TASK INSTRUCTIONS: Transcribe, word for word and without additions, each line below from the one containing "어려운 이유는 무엇일까?" through the one containing "여기서 문제는 n의 값이", both ends included.

◆ ◆ ◆ ◆ ◆

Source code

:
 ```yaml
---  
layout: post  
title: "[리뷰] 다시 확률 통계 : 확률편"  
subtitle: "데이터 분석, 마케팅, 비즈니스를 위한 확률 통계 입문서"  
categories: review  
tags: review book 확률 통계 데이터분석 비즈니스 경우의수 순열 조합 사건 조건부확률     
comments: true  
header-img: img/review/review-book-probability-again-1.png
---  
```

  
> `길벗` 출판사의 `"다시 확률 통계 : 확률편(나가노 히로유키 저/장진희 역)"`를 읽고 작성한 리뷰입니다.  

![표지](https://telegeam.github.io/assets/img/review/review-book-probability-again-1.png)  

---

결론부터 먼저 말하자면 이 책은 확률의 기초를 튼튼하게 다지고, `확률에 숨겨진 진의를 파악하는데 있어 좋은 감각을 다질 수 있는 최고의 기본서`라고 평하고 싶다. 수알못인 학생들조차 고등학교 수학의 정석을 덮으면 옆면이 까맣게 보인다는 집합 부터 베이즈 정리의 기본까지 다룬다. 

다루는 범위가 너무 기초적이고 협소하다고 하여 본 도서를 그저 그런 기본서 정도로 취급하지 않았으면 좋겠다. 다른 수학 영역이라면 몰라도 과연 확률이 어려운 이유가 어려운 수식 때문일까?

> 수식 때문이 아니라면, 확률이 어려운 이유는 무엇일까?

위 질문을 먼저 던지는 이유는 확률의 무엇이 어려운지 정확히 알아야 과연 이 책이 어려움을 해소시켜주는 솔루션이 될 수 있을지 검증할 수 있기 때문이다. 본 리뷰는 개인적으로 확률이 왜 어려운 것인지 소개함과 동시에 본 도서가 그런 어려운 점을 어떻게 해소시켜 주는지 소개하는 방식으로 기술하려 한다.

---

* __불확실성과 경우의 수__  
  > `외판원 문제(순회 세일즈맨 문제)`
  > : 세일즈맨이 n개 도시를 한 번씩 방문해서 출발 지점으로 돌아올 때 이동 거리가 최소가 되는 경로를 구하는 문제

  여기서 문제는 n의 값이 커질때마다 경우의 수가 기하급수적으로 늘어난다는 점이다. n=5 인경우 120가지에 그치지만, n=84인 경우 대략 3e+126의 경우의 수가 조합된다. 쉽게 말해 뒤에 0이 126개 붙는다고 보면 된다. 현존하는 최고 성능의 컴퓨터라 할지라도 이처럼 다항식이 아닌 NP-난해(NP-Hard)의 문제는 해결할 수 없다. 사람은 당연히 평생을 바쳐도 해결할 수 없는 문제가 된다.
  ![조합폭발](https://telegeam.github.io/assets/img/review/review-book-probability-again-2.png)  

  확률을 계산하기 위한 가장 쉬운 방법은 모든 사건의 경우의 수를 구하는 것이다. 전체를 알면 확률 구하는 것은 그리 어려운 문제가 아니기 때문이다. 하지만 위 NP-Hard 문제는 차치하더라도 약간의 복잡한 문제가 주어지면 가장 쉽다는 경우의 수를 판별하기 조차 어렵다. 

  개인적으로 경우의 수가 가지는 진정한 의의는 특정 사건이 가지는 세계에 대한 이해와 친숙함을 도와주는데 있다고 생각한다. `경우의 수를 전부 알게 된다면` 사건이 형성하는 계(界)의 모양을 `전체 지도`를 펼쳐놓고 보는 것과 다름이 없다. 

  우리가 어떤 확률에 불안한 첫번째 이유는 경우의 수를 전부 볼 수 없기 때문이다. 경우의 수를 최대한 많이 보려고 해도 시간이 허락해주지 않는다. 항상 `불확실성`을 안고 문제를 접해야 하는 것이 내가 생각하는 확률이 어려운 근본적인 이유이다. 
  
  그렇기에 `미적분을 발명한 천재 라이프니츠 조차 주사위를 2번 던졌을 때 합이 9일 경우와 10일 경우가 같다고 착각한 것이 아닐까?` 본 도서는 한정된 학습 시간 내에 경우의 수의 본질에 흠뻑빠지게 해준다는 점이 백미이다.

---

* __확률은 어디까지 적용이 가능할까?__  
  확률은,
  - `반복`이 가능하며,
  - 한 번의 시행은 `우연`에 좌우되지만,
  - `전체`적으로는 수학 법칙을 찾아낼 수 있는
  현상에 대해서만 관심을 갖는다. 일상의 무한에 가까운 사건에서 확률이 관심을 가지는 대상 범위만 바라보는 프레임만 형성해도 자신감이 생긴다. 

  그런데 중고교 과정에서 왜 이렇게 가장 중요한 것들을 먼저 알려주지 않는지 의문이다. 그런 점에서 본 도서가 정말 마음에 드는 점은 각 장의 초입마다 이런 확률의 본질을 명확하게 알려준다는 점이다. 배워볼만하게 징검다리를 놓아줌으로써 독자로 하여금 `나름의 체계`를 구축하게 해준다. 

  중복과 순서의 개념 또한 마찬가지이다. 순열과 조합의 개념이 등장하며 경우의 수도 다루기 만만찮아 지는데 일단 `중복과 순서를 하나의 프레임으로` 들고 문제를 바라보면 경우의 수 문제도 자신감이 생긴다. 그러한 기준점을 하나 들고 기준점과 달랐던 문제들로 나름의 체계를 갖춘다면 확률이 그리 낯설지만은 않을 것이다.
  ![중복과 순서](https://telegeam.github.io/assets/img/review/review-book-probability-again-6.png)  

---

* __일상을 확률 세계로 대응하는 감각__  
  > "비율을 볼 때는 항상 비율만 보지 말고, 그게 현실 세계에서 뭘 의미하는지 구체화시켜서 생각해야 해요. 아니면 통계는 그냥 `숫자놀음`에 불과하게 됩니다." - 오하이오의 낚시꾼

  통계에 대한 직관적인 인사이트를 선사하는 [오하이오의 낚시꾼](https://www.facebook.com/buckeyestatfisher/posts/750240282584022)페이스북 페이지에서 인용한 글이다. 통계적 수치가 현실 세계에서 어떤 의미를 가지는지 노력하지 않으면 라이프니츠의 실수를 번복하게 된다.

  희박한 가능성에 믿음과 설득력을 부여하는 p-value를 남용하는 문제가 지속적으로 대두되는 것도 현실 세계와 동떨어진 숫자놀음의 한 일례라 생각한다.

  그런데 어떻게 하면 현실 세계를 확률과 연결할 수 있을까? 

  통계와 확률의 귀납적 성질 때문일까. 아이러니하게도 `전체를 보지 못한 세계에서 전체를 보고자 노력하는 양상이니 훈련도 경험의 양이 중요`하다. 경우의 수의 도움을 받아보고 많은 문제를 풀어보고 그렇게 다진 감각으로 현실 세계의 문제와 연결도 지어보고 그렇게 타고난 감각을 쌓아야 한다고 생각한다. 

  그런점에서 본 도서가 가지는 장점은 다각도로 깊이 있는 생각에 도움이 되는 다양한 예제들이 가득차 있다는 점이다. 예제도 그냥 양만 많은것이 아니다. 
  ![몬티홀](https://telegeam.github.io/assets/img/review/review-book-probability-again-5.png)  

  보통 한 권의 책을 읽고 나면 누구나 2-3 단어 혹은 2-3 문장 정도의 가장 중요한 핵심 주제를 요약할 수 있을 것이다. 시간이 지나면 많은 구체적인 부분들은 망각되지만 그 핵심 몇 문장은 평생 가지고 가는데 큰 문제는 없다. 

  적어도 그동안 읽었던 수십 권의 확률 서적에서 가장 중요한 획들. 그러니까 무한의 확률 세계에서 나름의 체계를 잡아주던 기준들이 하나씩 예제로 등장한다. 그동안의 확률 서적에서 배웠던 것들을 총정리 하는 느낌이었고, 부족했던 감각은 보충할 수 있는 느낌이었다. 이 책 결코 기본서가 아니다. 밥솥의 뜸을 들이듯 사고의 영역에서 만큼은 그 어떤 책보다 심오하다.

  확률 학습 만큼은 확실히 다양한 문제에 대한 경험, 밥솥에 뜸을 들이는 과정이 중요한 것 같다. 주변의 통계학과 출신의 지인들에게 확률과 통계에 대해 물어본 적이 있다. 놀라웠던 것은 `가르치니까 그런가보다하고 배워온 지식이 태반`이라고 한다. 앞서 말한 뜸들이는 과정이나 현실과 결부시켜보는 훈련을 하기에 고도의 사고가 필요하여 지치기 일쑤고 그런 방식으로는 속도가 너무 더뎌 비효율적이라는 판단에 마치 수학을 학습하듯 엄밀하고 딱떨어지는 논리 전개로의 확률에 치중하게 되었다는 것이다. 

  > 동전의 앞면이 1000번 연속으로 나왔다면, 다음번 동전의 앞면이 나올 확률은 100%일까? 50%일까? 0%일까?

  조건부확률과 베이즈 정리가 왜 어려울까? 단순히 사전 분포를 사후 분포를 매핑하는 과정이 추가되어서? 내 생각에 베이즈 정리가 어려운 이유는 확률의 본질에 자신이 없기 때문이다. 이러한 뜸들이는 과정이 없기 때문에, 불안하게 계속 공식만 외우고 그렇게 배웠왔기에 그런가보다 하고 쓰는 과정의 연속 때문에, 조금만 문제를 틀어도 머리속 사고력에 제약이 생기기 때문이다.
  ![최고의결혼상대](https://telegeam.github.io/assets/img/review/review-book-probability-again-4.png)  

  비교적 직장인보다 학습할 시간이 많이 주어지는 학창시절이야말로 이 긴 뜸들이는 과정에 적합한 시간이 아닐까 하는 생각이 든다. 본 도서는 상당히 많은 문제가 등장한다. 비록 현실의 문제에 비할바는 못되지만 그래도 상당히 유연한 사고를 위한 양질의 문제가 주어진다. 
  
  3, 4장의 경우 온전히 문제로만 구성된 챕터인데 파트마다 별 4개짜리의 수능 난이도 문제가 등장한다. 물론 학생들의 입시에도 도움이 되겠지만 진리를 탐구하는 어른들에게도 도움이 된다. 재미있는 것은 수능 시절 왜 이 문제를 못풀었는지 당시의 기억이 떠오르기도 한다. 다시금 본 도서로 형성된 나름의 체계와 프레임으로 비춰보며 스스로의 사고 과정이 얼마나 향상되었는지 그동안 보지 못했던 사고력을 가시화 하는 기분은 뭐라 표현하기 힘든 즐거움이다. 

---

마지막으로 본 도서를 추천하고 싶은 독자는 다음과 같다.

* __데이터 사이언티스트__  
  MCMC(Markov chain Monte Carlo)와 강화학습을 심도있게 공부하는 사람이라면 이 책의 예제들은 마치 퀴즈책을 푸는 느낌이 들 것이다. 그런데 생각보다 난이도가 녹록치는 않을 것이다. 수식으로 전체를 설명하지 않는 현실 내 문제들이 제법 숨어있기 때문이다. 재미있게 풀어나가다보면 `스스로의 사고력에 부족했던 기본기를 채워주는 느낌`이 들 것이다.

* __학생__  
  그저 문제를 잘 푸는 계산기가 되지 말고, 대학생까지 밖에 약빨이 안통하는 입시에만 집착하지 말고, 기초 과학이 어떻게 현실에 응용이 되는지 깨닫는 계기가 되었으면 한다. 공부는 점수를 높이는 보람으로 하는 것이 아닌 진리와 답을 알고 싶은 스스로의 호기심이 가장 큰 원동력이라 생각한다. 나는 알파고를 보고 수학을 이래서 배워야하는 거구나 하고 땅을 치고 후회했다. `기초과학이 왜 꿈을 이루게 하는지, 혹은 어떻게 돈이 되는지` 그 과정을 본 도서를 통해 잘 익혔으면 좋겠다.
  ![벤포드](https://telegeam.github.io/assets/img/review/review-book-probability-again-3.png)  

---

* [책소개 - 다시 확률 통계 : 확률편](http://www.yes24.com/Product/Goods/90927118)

◆ ◆ ◆ ◆ ◆

TASK SOLUTION:
> 수식 때문이 아니라면, 확률이 어려운 이유는 무엇일까?

위 질문을 먼저 던지는 이유는 확률의 무엇이 어려운지 정확히 알아야 과연 이 책이 어려움을 해소시켜주는 솔루션이 될 수 있을지 검증할 수 있기 때문이다. 본 리뷰는 개인적으로 확률이 왜 어려운 것인지 소개함과 동시에 본 도서가 그런 어려운 점을 어떻게 해소시켜 주는지 소개하는 방식으로 기술하려 한다.

---

* __불확실성과 경우의 수__  
  > `외판원 문제(순회 세일즈맨 문제)`
  > : 세일즈맨이 n개 도시를 한 번씩 방문해서 출발 지점으로 돌아올 때 이동 거리가 최소가 되는 경로를 구하는 문제

  여기서 문제는 n의 값이 커질때마다 경우의 수가 기하급수적으로 늘어난다는 점이다. n=5 인경우 120가지에 그치지만, n=84인 경우 대략 3e+126의 경우의 수가 조합된다. 쉽게 말해 뒤에 0이 126개 붙는다고 보면 된다. 현존하는 최고 성능의 컴퓨터라 할지라도 이처럼 다항식이 아닌 NP-난해(NP-Hard)의 문제는 해결할 수 없다. 사람은 당연히 평생을 바쳐도 해결할 수 없는 문제가 된다.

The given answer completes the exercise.